*Work item*
Give back each entry unchanged, minus pictures.

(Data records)
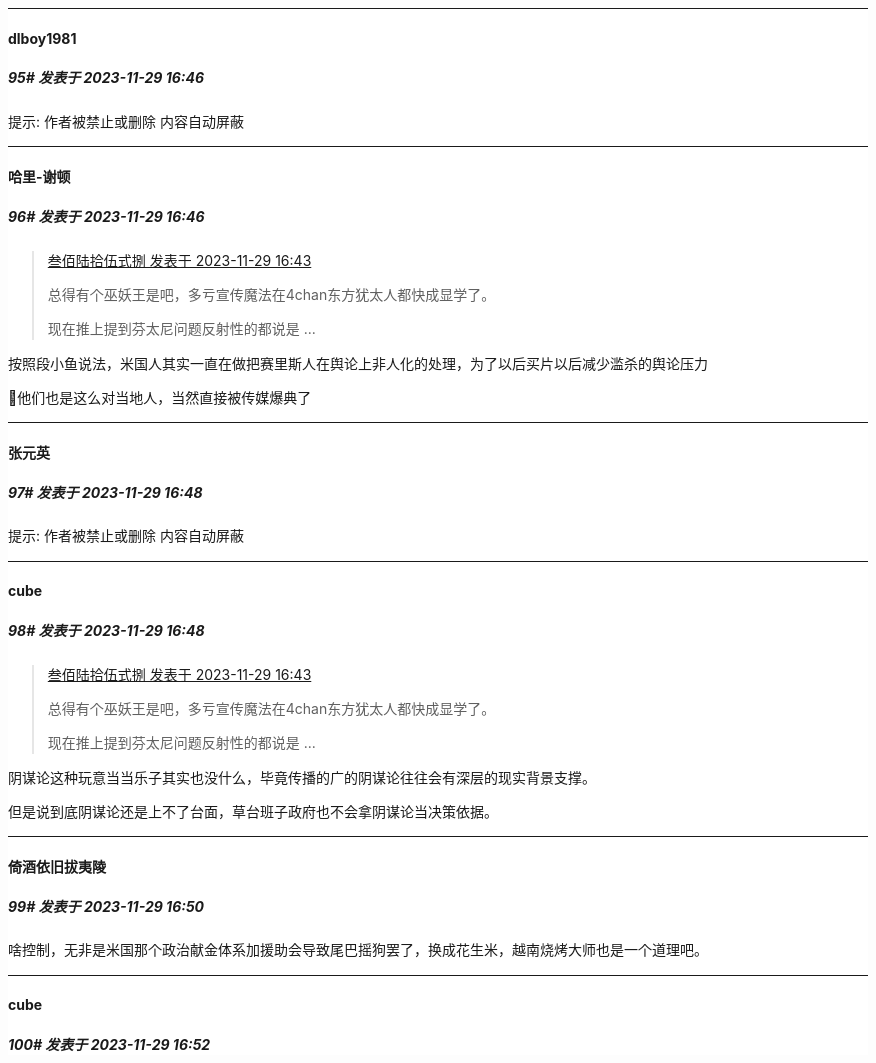 *****

####  dlboy1981  
##### 95#       发表于 2023-11-29 16:46

提示: 作者被禁止或删除 内容自动屏蔽

*****

####  哈里-谢顿  
##### 96#       发表于 2023-11-29 16:46

<blockquote><a href="httphttps://bbs.saraba1st.com/2b/forum.php?mod=redirect&amp;goto=findpost&amp;pid=63172107&amp;ptid=2162293" target="_blank">叁佰陆拾伍式捌 发表于 2023-11-29 16:43</a>

总得有个巫妖王是吧，多亏宣传魔法在4chan东方犹太人都快成显学了。

现在推上提到芬太尼问题反射性的都说是 ...</blockquote>
按照段小鱼说法，米国人其实一直在做把赛里斯人在舆论上非人化的处理，为了以后买片以后减少滥杀的舆论压力

🦑他们也是这么对当地人，当然直接被传媒爆典了

*****

####  张元英  
##### 97#       发表于 2023-11-29 16:48

提示: 作者被禁止或删除 内容自动屏蔽

*****

####  cube  
##### 98#       发表于 2023-11-29 16:48

<blockquote><a href="httphttps://bbs.saraba1st.com/2b/forum.php?mod=redirect&amp;goto=findpost&amp;pid=63172107&amp;ptid=2162293" target="_blank">叁佰陆拾伍式捌 发表于 2023-11-29 16:43</a>

总得有个巫妖王是吧，多亏宣传魔法在4chan东方犹太人都快成显学了。

现在推上提到芬太尼问题反射性的都说是 ...</blockquote>
阴谋论这种玩意当当乐子其实也没什么，毕竟传播的广的阴谋论往往会有深层的现实背景支撑。

但是说到底阴谋论还是上不了台面，草台班子政府也不会拿阴谋论当决策依据。

*****

####  倚酒依旧拔夷陵  
##### 99#       发表于 2023-11-29 16:50

啥控制，无非是米国那个政治献金体系加援助会导致尾巴摇狗罢了，换成花生米，越南烧烤大师也是一个道理吧。

*****

####  cube  
##### 100#       发表于 2023-11-29 16:52
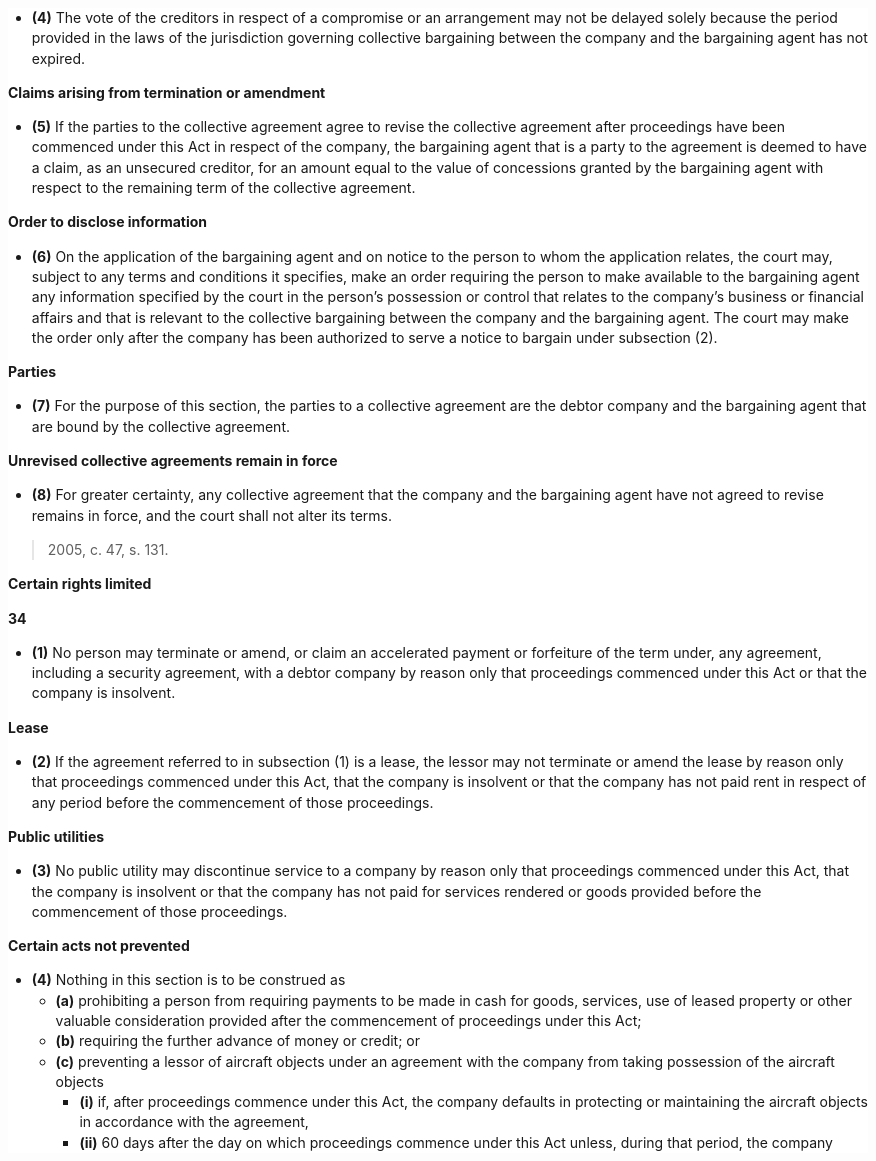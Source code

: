 - **(4)** The vote of the creditors in respect of a compromise or an arrangement may not be delayed solely because the period provided in the laws of the jurisdiction governing collective bargaining between the company and the bargaining agent has not expired.

**Claims arising from termination or amendment**

- **(5)** If the parties to the collective agreement agree to revise the collective agreement after proceedings have been commenced under this Act in respect of the company, the bargaining agent that is a party to the agreement is deemed to have a claim, as an unsecured creditor, for an amount equal to the value of concessions granted by the bargaining agent with respect to the remaining term of the collective agreement.

**Order to disclose information**

- **(6)** On the application of the bargaining agent and on notice to the person to whom the application relates, the court may, subject to any terms and conditions it specifies, make an order requiring the person to make available to the bargaining agent any information specified by the court in the person’s possession or control that relates to the company’s business or financial affairs and that is relevant to the collective bargaining between the company and the bargaining agent. The court may make the order only after the company has been authorized to serve a notice to bargain under subsection (2).

**Parties**

- **(7)** For the purpose of this section, the parties to a collective agreement are the debtor company and the bargaining agent that are bound by the collective agreement.

**Unrevised collective agreements remain in force**

- **(8)** For greater certainty, any collective agreement that the company and the bargaining agent have not agreed to revise remains in force, and the court shall not alter its terms.
> 2005, c. 47, s. 131.





**Certain rights limited**

**34** 

- **(1)** No person may terminate or amend, or claim an accelerated payment or forfeiture of the term under, any agreement, including a security agreement, with a debtor company by reason only that proceedings commenced under this Act or that the company is insolvent.

**Lease**

- **(2)** If the agreement referred to in subsection (1) is a lease, the lessor may not terminate or amend the lease by reason only that proceedings commenced under this Act, that the company is insolvent or that the company has not paid rent in respect of any period before the commencement of those proceedings.

**Public utilities**

- **(3)** No public utility may discontinue service to a company by reason only that proceedings commenced under this Act, that the company is insolvent or that the company has not paid for services rendered or goods provided before the commencement of those proceedings.

**Certain acts not prevented**

- **(4)** Nothing in this section is to be construed as
	- **(a)** prohibiting a person from requiring payments to be made in cash for goods, services, use of leased property or other valuable consideration provided after the commencement of proceedings under this Act;
	- **(b)** requiring the further advance of money or credit; or
	- **(c)** preventing a lessor of aircraft objects under an agreement with the company from taking possession of the aircraft objects
		- **(i)** if, after proceedings commence under this Act, the company defaults in protecting or maintaining the aircraft objects in accordance with the agreement,
		- **(ii)** 60 days after the day on which proceedings commence under this Act unless, during that period, the company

*Task solution*
 *****

####  dlboy1981  
##### 95#       发表于 2023-11-29 16:46

提示: 作者被禁止或删除 内容自动屏蔽

*****

####  哈里-谢顿  
##### 96#       发表于 2023-11-29 16:46

<blockquote><a href="httphttps://bbs.saraba1st.com/2b/forum.php?mod=redirect&amp;goto=findpost&amp;pid=63172107&amp;ptid=2162293" target="_blank">叁佰陆拾伍式捌 发表于 2023-11-29 16:43</a>

总得有个巫妖王是吧，多亏宣传魔法在4chan东方犹太人都快成显学了。

现在推上提到芬太尼问题反射性的都说是 ...</blockquote>
按照段小鱼说法，米国人其实一直在做把赛里斯人在舆论上非人化的处理，为了以后买片以后减少滥杀的舆论压力

🦑他们也是这么对当地人，当然直接被传媒爆典了

*****

####  张元英  
##### 97#       发表于 2023-11-29 16:48

提示: 作者被禁止或删除 内容自动屏蔽

*****

####  cube  
##### 98#       发表于 2023-11-29 16:48

<blockquote><a href="httphttps://bbs.saraba1st.com/2b/forum.php?mod=redirect&amp;goto=findpost&amp;pid=63172107&amp;ptid=2162293" target="_blank">叁佰陆拾伍式捌 发表于 2023-11-29 16:43</a>

总得有个巫妖王是吧，多亏宣传魔法在4chan东方犹太人都快成显学了。

现在推上提到芬太尼问题反射性的都说是 ...</blockquote>
阴谋论这种玩意当当乐子其实也没什么，毕竟传播的广的阴谋论往往会有深层的现实背景支撑。

但是说到底阴谋论还是上不了台面，草台班子政府也不会拿阴谋论当决策依据。

*****

####  倚酒依旧拔夷陵  
##### 99#       发表于 2023-11-29 16:50

啥控制，无非是米国那个政治献金体系加援助会导致尾巴摇狗罢了，换成花生米，越南烧烤大师也是一个道理吧。

*****

####  cube  
##### 100#       发表于 2023-11-29 16:52
Source code

: - **(4)** The vote of the creditors in respect of a compromise or an arrangement may not be delayed solely because the period provided in the laws of the jurisdiction governing collective bargaining between the company and the bargaining agent has not expired.

**Claims arising from termination or amendment**

- **(5)** If the parties to the collective agreement agree to revise the collective agreement after proceedings have been commenced under this Act in respect of the company, the bargaining agent that is a party to the agreement is deemed to have a claim, as an unsecured creditor, for an amount equal to the value of concessions granted by the bargaining agent with respect to the remaining term of the collective agreement.

**Order to disclose information**

- **(6)** On the application of the bargaining agent and on notice to the person to whom the application relates, the court may, subject to any terms and conditions it specifies, make an order requiring the person to make available to the bargaining agent any information specified by the court in the person’s possession or control that relates to the company’s business or financial affairs and that is relevant to the collective bargaining between the company and the bargaining agent. The court may make the order only after the company has been authorized to serve a notice to bargain under subsection (2).

**Parties**

- **(7)** For the purpose of this section, the parties to a collective agreement are the debtor company and the bargaining agent that are bound by the collective agreement.

**Unrevised collective agreements remain in force**

- **(8)** For greater certainty, any collective agreement that the company and the bargaining agent have not agreed to revise remains in force, and the court shall not alter its terms.
> 2005, c. 47, s. 131.





**Certain rights limited**

**34** 

- **(1)** No person may terminate or amend, or claim an accelerated payment or forfeiture of the term under, any agreement, including a security agreement, with a debtor company by reason only that proceedings commenced under this Act or that the company is insolvent.

**Lease**

- **(2)** If the agreement referred to in subsection (1) is a lease, the lessor may not terminate or amend the lease by reason only that proceedings commenced under this Act, that the company is insolvent or that the company has not paid rent in respect of any period before the commencement of those proceedings.

**Public utilities**

- **(3)** No public utility may discontinue service to a company by reason only that proceedings commenced under this Act, that the company is insolvent or that the company has not paid for services rendered or goods provided before the commencement of those proceedings.

**Certain acts not prevented**

- **(4)** Nothing in this section is to be construed as
	- **(a)** prohibiting a person from requiring payments to be made in cash for goods, services, use of leased property or other valuable consideration provided after the commencement of proceedings under this Act;
	- **(b)** requiring the further advance of money or credit; or
	- **(c)** preventing a lessor of aircraft objects under an agreement with the company from taking possession of the aircraft objects
		- **(i)** if, after proceedings commence under this Act, the company defaults in protecting or maintaining the aircraft objects in accordance with the agreement,
		- **(ii)** 60 days after the day on which proceedings commence under this Act unless, during that period, the company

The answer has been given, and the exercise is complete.